(Source texts of formatted documents)
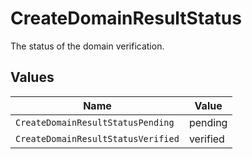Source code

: # CreateDomainResultStatus

The status of the domain verification.


## Values

| Name                               | Value                              |
| ---------------------------------- | ---------------------------------- |
| `CreateDomainResultStatusPending`  | pending                            |
| `CreateDomainResultStatusVerified` | verified                           |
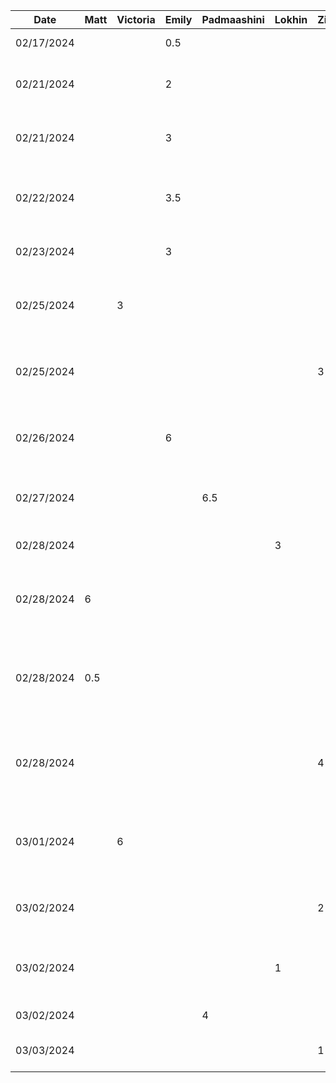 | Date       | Matt | Victoria | Emily | Padmaashini  | Lokhin  | Zihe   | Task                                                  |
|------------|------|----------|-----|--------------|---------|--------|------------------------------------------------------------------|
| 02/17/2024 |      |          | 0.5 |              |         |        | Set up initial project                                           |
| 02/21/2024 |      |          | 2   |              |         |        | Added template functions for generator                           |
| 02/21/2024 |      |          | 3   |              |         |        | Get random colour and palette from API                           |
| 02/22/2024 |      |          | 3.5 |              |         |        | Display and generate colour palette on click                     |
| 02/23/2024 |      |          | 3   |              |         |        | Fix generator UI and text contrast                               |
| 02/25/2024 |      |    3     |     |              |         |        | Implementing the menu and navigation bar                         |
| 02/25/2024 |      |          |     |              |         |    3   | Adding functioning photo capturing feature                       |
| 02/26/2024 |      |          | 6   |              |         |        | Implement undo/redo for generating palettes                      |
| 02/27/2024 |      |          |     |      6.5     |         |        | Add Preview screen and various UI elements in it                 |
| 02/28/2024 |      |          |     |              |    3    |        | Add colour selection for preview                                 |
| 02/28/2024 | 6    |          |     |              |         |        | Implement UI and API calls to lock/unlock colours                |
| 02/28/2024 | 0.5  |          |     |              |         |        | Persist locked colours across undo/redo state changes            |
| 02/28/2024 |      |          |     |              |         |    4   | Refactoring photo capturing to better fit software architecture  |
| 03/01/2024 |      |    6     |     |              |         |        | Saving colours locally to database, screen updates               |
| 03/02/2024 |      |          |     |              |         |    2   | Adding image importing functionality                             |
| 03/02/2024 |      |          |     |              |    1    |        | Refactor Model into separate files and fix conflicts             |
| 03/02/2024 |      |          |     |      4       |         |        | Accessibility checker                                            |
| 03/03/2024 |      |          |     |              |         |    1   | Add sample image color template                                  |

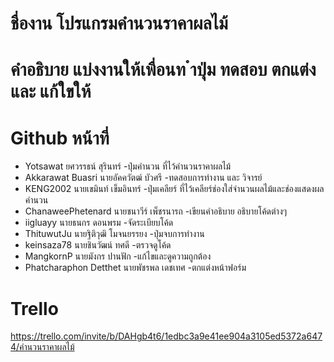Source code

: # ชื่องาน โปรแกรมคำนวนราคาผลไม้

# คำอธิบาย แบ่งงานให้เพื่อนท ำปุ่ม ทดสอบ ตกแต่ง และ แก้ใขให้
# Github                                หน้าที่ 
- Yotsawat                      ยศวรรธน์ สุรินทร์ -ปุ่มคำนวน ที่ไว้คำนวนราคาผลไม้
- Akkarawat Buasri              นายอัคควัตฒ์ บัวศรี -ทดสอบการทำงาน และ วิจารย์
- KENG2002                      นายเขมินท์ เข็มอินทร์ -ปุ่มเคลียร์ ที่ไว้เคลียร์ช่องใส่จำนวนผลไม้และช่องแสดงผลคำนวน
- ChanaweePhetenard             นายชนาวีร์ เพ็ชรนารถ -เขียนคำอธิบาย อธิบายโค้ดต่างๆ
- iigluayy                      นายธนกร ดอนพรม -จัดระเบียบโค้ด
- ThituwutJu                    นายฐิติวุฒิ โมจนยรรยง -ปุ่มจบการทำงาน 
- keinsaza78                    นายชินวัฒน์ ทศดี -ตรวจดูโค้ด
- MangkornP                     นายมังกร ปานฟัก -แก้ไขและดูความถูกต้อง
- Phatcharaphon Detthet         นายพัชรพล เดชเทศ -ตกแต่งหน้าฟอร์ม

# Trello
https://trello.com/invite/b/DAHgb4t6/1edbc3a9e41ee904a3105ed5372a6474/คำนวนราคาผลไม้
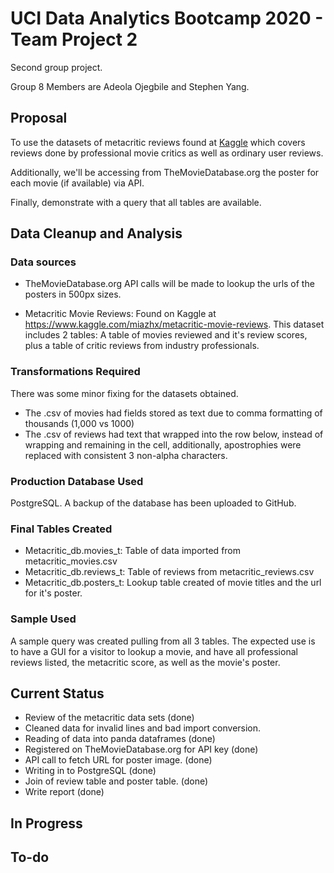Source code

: # UCI Data Analytics Bootcamp 2020 - Team Project 2

Second group project. 

Group 8 Members are Adeola Ojegbile and Stephen Yang.

## Proposal

To use the datasets of metacritic reviews found at [Kaggle](https://www.kaggle.com/miazhx/metacritic-movie-reviews?select=metacritic_reviews.csv) which covers reviews done by professional movie critics as well as ordinary user reviews.

Additionally, we'll be accessing from TheMovieDatabase.org the poster for each movie (if available) via API.

Finally, demonstrate with a query that all tables are available.

## Data Cleanup and Analysis

### Data sources

- TheMovieDatabase.org
	API calls will be made to lookup the urls of the posters in 500px sizes.

- Metacritic Movie Reviews: Found on Kaggle at https://www.kaggle.com/miazhx/metacritic-movie-reviews.
	This dataset includes 2 tables: A table of movies reviewed and it's review scores, plus a table of critic reviews from industry professionals.
	
### Transformations Required	

There was some minor fixing for the datasets obtained.

- The .csv of movies had fields stored as text due to comma formatting of thousands (1,000 vs 1000)
- The .csv of reviews had text that wrapped into the row below, instead of wrapping and remaining in the cell, additionally, apostrophies were replaced with consistent 3 non-alpha characters.
	
### Production Database Used

PostgreSQL. A backup of the database has been uploaded to GitHub.

### Final Tables Created

- Metacritic_db.movies_t: Table of data imported from metacritic_movies.csv
- Metacritic_db.reviews_t: Table of reviews from metacritic_reviews.csv
- Metacritic_db.posters_t: Lookup table created of movie titles and the url for it's poster.
	
### Sample Used

A sample query was created pulling from all 3 tables. The expected use is to have a GUI for a visitor to lookup a movie, and have all professional reviews listed, the metacritic score, as well as the movie's poster.

## Current Status

- Review of the metacritic data sets (done)
- Cleaned data for invalid lines and bad import conversion.
- Reading of data into panda dataframes (done)
- Registered on TheMovieDatabase.org for API key (done)
- API call to fetch URL for poster image. (done)
- Writing in to PostgreSQL (done)
- Join of review table and poster table. (done)
- Write report (done)

## In Progress


## To-do


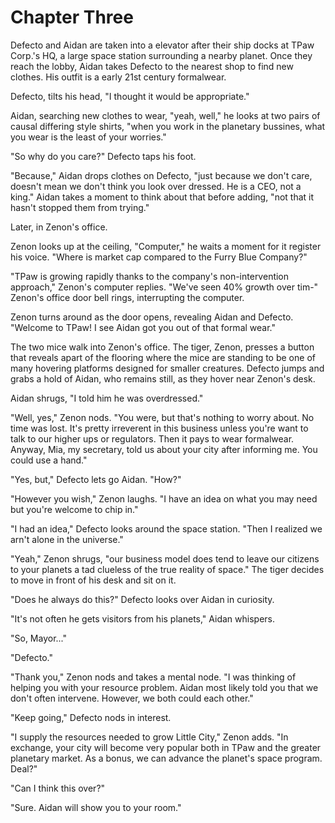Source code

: # Chapter Three

Defecto and Aidan are taken into a elevator after their ship docks at TPaw Corp.'s HQ, a large space station surrounding a nearby planet. Once they reach the lobby, Aidan takes Defecto to the nearest shop to find new clothes. His outfit is a early 21st century formalwear.

Defecto, tilts his head, "I thought it would be appropriate."

Aidan, searching new clothes to wear, "yeah, well," he looks at two pairs of causal differing style shirts, "when you work in the  planetary  bussines, what you wear is the least of your worries."

"So why do you care?" Defecto taps his foot.

"Because," Aidan drops clothes on Defecto, "just because we don't care, doesn't mean we don't think you look over dressed. He is a CEO, not a king." Aidan takes a moment to think about that before adding, "not that it hasn't stopped them from trying."

Later, in Zenon's office.

Zenon looks up at the ceiling, "Computer," he waits a moment for it register his voice. "Where is market cap compared to the Furry Blue Company?"

"TPaw is growing rapidly thanks to the company's non-intervention approach," Zenon's computer replies. "We've seen 40% growth over tim-" Zenon's office door bell rings, interrupting the computer.

Zenon turns around as the door opens, revealing Aidan and Defecto. "Welcome to TPaw! I see Aidan got you out of that formal wear."

The two mice walk into Zenon's office. The tiger, Zenon, presses a button that reveals apart of the flooring where the mice are standing to be one of many hovering platforms designed for smaller creatures. Defecto jumps and grabs a hold of Aidan, who remains still, as they hover near Zenon's desk.

Aidan shrugs, "I told him he was overdressed."

"Well, yes," Zenon nods. "You were, but that's nothing to worry about. No time was lost. It's pretty irreverent in this business unless you're want to talk to our higher ups or regulators. Then it pays to wear formalwear. Anyway, Mia, my secretary, told us about your city after informing me. You could use a hand."

"Yes, but," Defecto lets go Aidan. "How?"

"However you wish," Zenon laughs. "I have an idea on what you may need but you're welcome to chip in."

"I had an idea," Defecto looks around the space station. "Then I realized we arn't alone in the universe."

"Yeah," Zenon shrugs, "our business model does tend to leave our citizens to your planets a tad clueless of the true reality of space." The tiger decides to move in front of his desk and sit on it.

"Does he always do this?" Defecto looks over Aidan in curiosity.

"It's not often he gets visitors from his planets," Aidan whispers.

"So, Mayor..."

"Defecto."

"Thank you," Zenon nods and takes a mental node. "I was thinking of helping you with your resource problem. Aidan most likely told you that we don't often intervene. However, we both could each other."

"Keep going," Defecto nods in interest.

"I supply the resources needed to grow Little City," Zenon adds. "In exchange, your city will become very popular both in TPaw and the greater planetary market. As a bonus, we can advance the planet's space program. Deal?"

"Can I think this over?"

"Sure. Aidan will show you to your room."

## WORK REQUIRED
Your reply should consist solely of the lines above, from the opening line through the line with "Set up initial", reproduced exactly and without pictures.

## TASK ANSWER
Source code

: # CreateDomainResultStatus

The status of the domain verification.


## Values

| Name                               | Value                              |
| ---------------------------------- | ---------------------------------- |
| `CreateDomainResultStatusPending`  | pending                            |
| `CreateDomainResultStatusVerified` | verified                           |
 | Date       | Matt | Victoria | Emily | Padmaashini  | Lokhin  | Zihe   | Task                                                  |
|------------|------|----------|-----|--------------|---------|--------|------------------------------------------------------------------|
| 02/17/2024 |      |          | 0.5 |              |         |        | Set up initial project                                           |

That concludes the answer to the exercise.